Best Practices: Approach to the Residential Roof Rescue
Editor's Note: We have retooled the "Best Practices" column to address operational issues that may surface in particular incidents rather than focus on administrative issues as we have previously done. If you have an interesting EMS incident which you would like to submit for critique, evaluation or just to ask a question about a best practice related to direct patient care or incident management, send it along with a maximum of 3 questions or discussion points to Dr. Jaslow at jaslowd@einstein.edu. We can not guarantee that the case will be reviewed, but we will provide you feedback within about one month.

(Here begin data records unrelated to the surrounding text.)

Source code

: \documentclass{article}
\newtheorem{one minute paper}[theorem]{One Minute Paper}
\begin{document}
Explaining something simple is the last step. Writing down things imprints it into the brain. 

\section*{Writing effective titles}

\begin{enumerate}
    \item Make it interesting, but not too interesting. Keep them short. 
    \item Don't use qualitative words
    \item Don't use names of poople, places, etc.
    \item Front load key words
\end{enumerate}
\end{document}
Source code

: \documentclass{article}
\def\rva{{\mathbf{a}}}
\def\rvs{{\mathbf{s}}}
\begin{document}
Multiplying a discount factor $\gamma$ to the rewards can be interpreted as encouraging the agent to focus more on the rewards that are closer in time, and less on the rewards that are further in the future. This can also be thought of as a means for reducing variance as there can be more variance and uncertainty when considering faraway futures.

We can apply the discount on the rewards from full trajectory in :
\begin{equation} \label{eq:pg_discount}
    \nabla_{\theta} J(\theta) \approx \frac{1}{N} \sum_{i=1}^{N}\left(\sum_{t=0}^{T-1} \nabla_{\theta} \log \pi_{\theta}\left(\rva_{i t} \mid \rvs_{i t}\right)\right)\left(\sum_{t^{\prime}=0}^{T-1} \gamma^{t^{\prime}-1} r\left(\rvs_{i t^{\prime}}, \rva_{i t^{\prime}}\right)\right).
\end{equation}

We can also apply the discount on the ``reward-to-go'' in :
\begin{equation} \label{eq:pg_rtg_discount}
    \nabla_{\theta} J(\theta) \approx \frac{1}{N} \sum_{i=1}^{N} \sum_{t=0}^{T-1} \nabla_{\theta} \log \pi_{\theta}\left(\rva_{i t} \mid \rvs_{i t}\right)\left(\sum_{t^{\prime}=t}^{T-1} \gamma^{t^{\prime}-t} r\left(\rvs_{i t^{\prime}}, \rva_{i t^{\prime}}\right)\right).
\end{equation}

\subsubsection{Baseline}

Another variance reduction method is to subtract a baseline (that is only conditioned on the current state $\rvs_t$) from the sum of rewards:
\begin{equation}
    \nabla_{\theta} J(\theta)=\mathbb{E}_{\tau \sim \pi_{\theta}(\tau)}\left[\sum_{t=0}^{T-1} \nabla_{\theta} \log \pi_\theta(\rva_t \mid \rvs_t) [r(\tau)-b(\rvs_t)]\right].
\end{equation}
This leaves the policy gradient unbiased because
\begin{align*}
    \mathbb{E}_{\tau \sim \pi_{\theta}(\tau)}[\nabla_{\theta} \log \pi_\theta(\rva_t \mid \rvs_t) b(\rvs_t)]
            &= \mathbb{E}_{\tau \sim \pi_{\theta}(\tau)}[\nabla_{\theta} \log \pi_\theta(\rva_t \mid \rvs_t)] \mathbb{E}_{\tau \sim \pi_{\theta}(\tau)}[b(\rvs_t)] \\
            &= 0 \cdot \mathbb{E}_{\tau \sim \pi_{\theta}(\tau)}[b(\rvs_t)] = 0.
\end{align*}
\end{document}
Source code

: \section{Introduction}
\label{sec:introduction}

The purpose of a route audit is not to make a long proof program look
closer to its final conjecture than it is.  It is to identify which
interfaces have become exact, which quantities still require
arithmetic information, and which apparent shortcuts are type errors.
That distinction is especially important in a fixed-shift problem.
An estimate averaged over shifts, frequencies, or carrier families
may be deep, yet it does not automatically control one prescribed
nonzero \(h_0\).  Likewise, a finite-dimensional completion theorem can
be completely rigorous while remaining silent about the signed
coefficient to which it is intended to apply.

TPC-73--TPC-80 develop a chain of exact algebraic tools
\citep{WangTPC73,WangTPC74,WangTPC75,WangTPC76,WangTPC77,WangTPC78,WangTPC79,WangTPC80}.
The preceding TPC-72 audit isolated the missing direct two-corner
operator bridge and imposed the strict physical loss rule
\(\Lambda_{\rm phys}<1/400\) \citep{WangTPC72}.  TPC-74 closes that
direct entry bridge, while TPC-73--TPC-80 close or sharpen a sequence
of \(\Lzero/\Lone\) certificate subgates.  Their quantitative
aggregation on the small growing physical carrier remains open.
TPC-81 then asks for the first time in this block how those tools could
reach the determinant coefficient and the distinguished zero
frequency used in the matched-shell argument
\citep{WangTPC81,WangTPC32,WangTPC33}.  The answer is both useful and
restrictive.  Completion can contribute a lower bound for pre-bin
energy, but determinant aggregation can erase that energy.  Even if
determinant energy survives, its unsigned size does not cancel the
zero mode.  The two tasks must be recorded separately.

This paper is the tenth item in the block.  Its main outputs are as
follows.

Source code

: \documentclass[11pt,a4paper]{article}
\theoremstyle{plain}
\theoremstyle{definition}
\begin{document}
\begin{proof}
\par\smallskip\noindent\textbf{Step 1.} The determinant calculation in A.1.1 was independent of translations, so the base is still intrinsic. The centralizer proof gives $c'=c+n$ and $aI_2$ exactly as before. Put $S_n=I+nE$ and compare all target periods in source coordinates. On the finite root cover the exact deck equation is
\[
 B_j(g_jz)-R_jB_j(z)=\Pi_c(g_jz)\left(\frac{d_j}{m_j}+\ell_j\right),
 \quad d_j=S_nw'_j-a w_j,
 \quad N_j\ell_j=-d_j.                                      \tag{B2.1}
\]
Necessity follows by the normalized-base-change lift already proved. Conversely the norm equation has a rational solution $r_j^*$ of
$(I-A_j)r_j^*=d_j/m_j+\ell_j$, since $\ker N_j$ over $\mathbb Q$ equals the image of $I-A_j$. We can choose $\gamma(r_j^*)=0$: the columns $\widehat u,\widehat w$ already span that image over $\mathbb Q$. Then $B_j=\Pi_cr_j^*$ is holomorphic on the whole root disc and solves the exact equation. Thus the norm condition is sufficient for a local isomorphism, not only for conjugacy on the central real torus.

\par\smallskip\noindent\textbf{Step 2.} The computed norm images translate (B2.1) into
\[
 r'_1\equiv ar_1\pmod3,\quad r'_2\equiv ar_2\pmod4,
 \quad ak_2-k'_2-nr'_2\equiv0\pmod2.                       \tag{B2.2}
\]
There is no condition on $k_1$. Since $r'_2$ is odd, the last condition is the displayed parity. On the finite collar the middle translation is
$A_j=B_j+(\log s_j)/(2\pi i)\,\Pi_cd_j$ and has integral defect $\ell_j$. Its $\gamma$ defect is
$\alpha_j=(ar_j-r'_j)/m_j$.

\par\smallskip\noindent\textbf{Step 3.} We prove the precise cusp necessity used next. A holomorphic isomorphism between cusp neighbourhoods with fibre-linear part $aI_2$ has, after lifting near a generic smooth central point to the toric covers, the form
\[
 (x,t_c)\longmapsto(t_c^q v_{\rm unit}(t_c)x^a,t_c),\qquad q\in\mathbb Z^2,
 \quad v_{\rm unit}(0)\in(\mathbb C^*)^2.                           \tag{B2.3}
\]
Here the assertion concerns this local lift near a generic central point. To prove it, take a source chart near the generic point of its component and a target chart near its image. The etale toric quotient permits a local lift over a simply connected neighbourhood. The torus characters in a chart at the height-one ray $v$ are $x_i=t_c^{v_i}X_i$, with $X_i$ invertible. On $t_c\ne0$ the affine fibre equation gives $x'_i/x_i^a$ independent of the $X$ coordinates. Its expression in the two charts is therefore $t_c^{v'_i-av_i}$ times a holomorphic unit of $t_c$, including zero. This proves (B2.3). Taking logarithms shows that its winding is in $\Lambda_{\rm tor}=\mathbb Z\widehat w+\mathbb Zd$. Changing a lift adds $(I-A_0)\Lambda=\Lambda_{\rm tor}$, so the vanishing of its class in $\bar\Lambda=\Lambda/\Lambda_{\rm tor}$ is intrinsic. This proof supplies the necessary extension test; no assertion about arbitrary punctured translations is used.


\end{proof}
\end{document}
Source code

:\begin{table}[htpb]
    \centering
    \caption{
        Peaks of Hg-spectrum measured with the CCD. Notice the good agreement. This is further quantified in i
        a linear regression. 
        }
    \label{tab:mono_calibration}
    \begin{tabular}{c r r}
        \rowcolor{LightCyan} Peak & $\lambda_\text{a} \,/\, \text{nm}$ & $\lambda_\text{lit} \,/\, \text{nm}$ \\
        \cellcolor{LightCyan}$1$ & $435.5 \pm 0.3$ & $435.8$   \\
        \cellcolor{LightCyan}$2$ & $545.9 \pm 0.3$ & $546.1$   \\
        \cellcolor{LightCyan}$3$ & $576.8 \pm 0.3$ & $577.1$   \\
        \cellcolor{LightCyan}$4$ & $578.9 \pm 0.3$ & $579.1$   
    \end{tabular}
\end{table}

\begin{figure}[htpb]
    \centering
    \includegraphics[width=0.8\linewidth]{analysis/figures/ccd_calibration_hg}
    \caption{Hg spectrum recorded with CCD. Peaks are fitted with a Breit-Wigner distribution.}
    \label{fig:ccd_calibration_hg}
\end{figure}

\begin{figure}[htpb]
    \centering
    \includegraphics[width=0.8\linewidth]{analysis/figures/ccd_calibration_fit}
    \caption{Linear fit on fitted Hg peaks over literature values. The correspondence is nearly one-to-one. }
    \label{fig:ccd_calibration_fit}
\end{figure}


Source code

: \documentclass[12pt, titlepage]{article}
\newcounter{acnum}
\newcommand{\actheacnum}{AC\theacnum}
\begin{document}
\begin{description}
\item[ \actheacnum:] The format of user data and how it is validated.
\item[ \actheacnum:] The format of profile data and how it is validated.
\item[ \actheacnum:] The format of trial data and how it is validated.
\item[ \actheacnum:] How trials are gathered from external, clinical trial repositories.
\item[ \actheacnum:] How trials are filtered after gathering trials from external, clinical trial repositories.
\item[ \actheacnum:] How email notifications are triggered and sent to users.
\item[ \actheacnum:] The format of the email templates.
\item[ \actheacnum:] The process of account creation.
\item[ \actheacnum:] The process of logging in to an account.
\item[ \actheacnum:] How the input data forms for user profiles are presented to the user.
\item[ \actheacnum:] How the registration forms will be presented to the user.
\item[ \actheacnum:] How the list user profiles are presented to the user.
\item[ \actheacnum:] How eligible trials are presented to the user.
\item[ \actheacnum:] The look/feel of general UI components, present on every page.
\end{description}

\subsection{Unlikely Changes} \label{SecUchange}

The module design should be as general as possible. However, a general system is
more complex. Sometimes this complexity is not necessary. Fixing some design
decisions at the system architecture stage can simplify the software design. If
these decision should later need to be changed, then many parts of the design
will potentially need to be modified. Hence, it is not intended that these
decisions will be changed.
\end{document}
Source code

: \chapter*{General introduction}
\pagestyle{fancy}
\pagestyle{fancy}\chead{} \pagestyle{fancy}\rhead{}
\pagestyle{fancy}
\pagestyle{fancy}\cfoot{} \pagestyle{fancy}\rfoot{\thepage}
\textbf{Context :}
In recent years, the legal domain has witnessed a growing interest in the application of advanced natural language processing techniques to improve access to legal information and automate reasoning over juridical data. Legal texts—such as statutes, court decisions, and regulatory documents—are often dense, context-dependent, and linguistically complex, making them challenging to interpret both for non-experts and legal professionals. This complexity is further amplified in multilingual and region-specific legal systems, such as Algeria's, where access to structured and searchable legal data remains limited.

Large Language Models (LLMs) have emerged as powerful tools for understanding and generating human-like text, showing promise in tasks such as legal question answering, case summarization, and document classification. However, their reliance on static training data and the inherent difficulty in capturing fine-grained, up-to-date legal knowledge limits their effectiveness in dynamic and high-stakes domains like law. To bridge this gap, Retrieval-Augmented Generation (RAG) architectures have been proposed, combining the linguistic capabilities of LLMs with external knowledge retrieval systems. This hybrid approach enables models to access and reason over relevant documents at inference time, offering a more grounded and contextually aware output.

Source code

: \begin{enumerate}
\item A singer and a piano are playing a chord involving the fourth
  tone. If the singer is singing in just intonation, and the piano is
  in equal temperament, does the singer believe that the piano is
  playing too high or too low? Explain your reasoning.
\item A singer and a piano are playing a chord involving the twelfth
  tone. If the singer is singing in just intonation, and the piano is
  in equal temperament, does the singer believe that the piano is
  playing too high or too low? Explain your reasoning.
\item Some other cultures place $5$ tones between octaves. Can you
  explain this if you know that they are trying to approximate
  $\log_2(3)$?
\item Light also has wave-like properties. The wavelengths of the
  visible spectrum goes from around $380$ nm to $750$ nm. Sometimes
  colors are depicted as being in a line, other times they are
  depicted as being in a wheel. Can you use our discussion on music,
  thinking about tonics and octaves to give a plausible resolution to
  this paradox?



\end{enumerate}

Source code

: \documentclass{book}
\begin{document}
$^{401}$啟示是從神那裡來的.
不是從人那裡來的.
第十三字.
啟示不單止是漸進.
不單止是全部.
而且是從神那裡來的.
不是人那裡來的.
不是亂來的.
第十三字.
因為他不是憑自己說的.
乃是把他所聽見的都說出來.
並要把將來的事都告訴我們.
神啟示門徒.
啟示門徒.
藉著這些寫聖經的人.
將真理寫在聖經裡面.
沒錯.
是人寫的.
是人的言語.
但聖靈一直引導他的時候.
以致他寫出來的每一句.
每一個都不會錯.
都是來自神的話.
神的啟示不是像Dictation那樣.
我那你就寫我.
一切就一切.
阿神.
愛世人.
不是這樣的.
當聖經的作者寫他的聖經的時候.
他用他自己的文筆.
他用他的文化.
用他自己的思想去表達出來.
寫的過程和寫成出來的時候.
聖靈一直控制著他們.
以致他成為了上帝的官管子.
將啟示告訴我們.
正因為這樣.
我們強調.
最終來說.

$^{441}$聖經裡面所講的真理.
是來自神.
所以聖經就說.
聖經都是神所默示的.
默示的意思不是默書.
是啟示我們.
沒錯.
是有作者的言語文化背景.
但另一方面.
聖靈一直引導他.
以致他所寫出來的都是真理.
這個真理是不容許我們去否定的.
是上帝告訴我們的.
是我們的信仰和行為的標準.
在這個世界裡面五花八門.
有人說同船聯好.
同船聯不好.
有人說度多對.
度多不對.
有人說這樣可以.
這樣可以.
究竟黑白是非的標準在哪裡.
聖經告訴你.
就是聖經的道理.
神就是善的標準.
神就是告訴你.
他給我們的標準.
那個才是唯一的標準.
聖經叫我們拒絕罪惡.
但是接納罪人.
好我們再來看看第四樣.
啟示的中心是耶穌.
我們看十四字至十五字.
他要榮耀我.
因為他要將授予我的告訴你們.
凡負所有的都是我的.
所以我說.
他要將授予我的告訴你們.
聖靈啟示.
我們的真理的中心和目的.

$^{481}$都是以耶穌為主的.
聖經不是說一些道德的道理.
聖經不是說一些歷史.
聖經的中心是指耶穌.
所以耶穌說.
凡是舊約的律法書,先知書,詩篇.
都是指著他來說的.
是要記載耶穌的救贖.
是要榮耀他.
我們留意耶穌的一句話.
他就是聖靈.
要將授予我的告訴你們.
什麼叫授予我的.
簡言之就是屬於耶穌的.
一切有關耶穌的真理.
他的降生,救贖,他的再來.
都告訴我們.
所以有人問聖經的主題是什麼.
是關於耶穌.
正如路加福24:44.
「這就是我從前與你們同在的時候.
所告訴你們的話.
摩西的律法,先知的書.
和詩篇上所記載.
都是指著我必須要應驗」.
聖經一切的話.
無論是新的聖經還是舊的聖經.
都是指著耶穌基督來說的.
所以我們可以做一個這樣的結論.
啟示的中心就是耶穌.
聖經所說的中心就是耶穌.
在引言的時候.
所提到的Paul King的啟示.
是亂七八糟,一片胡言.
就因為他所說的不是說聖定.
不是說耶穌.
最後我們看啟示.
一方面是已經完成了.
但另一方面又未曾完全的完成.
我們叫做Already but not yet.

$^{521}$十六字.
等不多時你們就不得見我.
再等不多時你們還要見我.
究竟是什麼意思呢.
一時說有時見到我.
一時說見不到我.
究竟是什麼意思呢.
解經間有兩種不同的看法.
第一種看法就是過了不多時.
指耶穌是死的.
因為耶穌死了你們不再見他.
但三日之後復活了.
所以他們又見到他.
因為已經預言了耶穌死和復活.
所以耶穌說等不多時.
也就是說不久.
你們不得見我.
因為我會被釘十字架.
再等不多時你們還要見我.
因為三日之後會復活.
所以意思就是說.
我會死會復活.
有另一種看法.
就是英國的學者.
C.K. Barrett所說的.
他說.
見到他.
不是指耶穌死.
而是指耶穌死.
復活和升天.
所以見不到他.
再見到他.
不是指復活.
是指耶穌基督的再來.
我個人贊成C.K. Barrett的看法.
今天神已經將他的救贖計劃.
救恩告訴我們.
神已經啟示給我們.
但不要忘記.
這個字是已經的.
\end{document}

Case submissions should be succinct and contain pertinent dispatch, scene and patient care details. The preface to incident details should appear as it does in the original piece on Airway Management. Scan ECGs or convert to PDF when necessary. This column is not a "guess the diagnosis" or "prove the receiving ED wrong" forum. Therefore, discharge diagnoses or a solid ED working diagnosis should be present so that the readership can understand why this case has educational value to our nation's EMS professionals. Do not guess about the diagnosis! The ideal case for presentation will also contain one or more photos depicting scene conditions, patient pathophysiology, etc. The photo must be altered to prevent identification of the patient. Obviously, we assume that patient care was not compromised to obtain the photos and we hold authors responsible to this standard.
Case Presentation:
Date: 3/22/07
Agencies: Bryn Athyn Fire Company, Huntingdon Valley Fire Company
Location: Montgomery County, PA
Incident type: Penetrating trauma; technical rescue
Injuries sustained: Through and through puncture wound of left mid-foot by 4 inch roofing nail
Incident summary
Bryn Athyn and Huntingdon Valley Fire Company units were dispatched on a technical rescue assignment for what was initially described as a construction worker who was trapped on the roof of a house by a machine which had fallen on his leg. En route the information was updated by Montgomery County Emergency Dispatch Services to a worker who had unintentionally shot himself in the dorsal aspect of his left foot with a four inch roofing nail from a nail gun. The nail exited the plantar surface of his foot and implanted into the roof pinning the patient's foot to the plywood planking.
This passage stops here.